To accomplish this, create a SQL Agent job that runs at least daily and runs the following script:

 
EXECUTE sp_msforeachdb 
'USE [?];
IF DB_NAME() NOT IN(''master'',''msdb'',''tempdb'',''model'')
     begin 
          print ''updating statistics in database  ==> '' + db_name()
          if exists (select 1 from sys.objects where name = ''proc_updatestatistics'')
             begin
                  print ''updating statistics via proc_updatestatistics''
                  exec proc_updatestatistics 
             end
         else 
             begin 
                  print ''updating statistics via sp_updatestats''
                  exec sp_updatestats
             end
    end'

Credit

A huge thank you goes out to my friend Greg Moss for identifying this issue and digging into the SQL server side of things.  This is an issue that I have encountered in many environments and never dug deeper until Greg started asking questions.  This issue is an important issue and under investigation by the product development team.  There may likely be additional updates and findings to follow so stayed tuned.

# # # # #

Comments (11)

  1. Sree says:

    Nice post…

    So, what's your recommendation on "Auto Update Statistics" setting at the Database level?

  2. Sree,

    While turning on "Auto Update Statistics" sounds like a good idea, I was unable to get an official statement about whether it is supported.  I was able to get confirmation that calling proc_updatestatistcs" is supported and is the recommended approach.

    Furthermore, do NOT enable "Auto Create Statistics"  that is EXPLICITLY NOT SUPPORTED.

  3. Wow, thanks for this VERY interesting post ! I wonder if this will solve my "massive slow uploads" issue caused by this query "SELECT StatMan([SC0], [LC0]) FROM (SELECT TOP 100 PERCENT CONVERT([varbinary](200), SUBSTRING ([Content], 1, 100)++substring([Content], case when LEN([Content])<=200 then 101 else LEN([Content])-99 end, 100)) AS [SC0], datalength([Content]) AS [LC0] FROM [dbo].[AllDocStreams] WITH (READUNCOMMITTED)  ORDER BY [SC0] ) AS _MS_UPDSTATS_TBL"  that is 'stuck' every morning for about 20 minutes when the first user starts uploading something in a #SP2010 document library….

  4. Jeroen,

    Though I am not a SQL expert, I did some research on that query that you provided and it appears to be a query that you see on SQL Server 2005 when updating statistics.  It is not possible to determine from the information provided whether this is from a scheduled task or if it is something the SQL engine is doing automatically.  Refreshing statistics at a controlled regular frequency could help here.  I'd also check the server MAXDOP setting and make sure it is 1.

    HTH,

    Eric

  5. Delsk says:

    Eric, thanks for researching this for me and helping me identify that this has been fixed in the April 2013 CU for SharePoint 2010.

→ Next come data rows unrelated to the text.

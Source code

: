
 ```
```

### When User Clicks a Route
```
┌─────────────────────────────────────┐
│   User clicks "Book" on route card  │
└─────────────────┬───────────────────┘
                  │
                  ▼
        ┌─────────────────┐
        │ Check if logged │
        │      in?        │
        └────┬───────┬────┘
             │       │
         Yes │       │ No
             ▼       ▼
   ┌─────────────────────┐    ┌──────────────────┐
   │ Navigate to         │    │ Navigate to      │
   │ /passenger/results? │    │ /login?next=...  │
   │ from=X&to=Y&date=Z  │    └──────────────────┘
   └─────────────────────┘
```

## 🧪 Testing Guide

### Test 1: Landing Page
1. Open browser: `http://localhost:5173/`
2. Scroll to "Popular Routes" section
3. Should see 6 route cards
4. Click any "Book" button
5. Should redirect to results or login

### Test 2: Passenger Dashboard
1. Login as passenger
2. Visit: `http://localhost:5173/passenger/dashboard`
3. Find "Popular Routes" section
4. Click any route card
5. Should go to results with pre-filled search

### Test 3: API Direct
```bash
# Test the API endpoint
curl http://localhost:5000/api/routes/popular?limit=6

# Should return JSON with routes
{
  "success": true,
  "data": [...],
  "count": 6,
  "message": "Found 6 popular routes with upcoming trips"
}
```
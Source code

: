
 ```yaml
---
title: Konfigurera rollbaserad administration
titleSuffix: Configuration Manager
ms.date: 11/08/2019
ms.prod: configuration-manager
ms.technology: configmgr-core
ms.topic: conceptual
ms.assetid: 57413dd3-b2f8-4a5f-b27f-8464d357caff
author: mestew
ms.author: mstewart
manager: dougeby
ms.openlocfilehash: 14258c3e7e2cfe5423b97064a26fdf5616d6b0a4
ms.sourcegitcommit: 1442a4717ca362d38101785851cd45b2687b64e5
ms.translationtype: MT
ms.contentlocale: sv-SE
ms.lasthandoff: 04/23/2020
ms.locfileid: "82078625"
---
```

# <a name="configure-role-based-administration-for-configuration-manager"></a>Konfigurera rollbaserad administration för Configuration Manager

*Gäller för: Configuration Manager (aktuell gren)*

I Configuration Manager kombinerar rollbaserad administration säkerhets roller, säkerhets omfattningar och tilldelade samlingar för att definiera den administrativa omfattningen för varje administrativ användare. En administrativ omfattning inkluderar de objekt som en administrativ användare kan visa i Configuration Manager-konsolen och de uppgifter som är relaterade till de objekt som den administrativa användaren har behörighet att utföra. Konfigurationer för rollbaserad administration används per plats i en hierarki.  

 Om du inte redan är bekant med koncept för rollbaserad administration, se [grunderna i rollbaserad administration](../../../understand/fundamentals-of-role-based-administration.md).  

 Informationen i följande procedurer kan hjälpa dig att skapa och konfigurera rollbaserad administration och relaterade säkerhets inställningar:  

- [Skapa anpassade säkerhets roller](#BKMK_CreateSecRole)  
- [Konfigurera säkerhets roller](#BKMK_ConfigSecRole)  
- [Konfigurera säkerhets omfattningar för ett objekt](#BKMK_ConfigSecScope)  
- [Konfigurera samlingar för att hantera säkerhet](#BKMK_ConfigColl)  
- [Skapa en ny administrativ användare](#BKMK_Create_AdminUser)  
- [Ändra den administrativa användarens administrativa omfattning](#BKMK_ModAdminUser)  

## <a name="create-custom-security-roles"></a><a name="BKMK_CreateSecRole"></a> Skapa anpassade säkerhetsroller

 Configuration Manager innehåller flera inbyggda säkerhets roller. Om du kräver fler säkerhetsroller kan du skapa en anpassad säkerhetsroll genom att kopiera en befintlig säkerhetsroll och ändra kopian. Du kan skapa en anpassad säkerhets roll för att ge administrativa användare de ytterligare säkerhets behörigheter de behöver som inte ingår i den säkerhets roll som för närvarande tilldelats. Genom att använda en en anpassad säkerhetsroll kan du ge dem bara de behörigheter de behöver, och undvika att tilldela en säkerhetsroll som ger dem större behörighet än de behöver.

  6. Riccardo Celesti says:

    Great stuff, thank you! Does this article still apply to SharePoint 2013?

  7. EricA [MSFT] says:

    Riccardo,

    SP2013 is not affected by this issue.  Also, this was addressed in the April 2013 CU for Sp2010 so current installation of SP2010 should no longer be affected by this.

    Run the SQL to display current statistics status to verify.

    Thanks,

    Eric

  8. RobB says:

    I didn't find any reference to this issue in the April 2013 CU KB. What was fixed? Can the Stat job run during a backup/crawl or does it now report an error?

  9. EricA [MSFT] says:

    RobB – There were changes to the timer job code as well as changes to the stored procedure that gets called.   This timer job is not impacted by a crawl at all and it will successful run during a backup.  If you suspect this job is not doing what it is supposed to monitor the ULS logs for the entries above then run the include SQL to report when statistics/indices were last updated..  

  10. MariaV says:

    Great post!  Thanks for the information.  Do you happen to know if this also applies for the index reorg part of the Health Analyzer timer jobs (proc_DefragmentIndices is called)?

  11. Anonymous says:

    Awesome.  This caused us problems and money for years.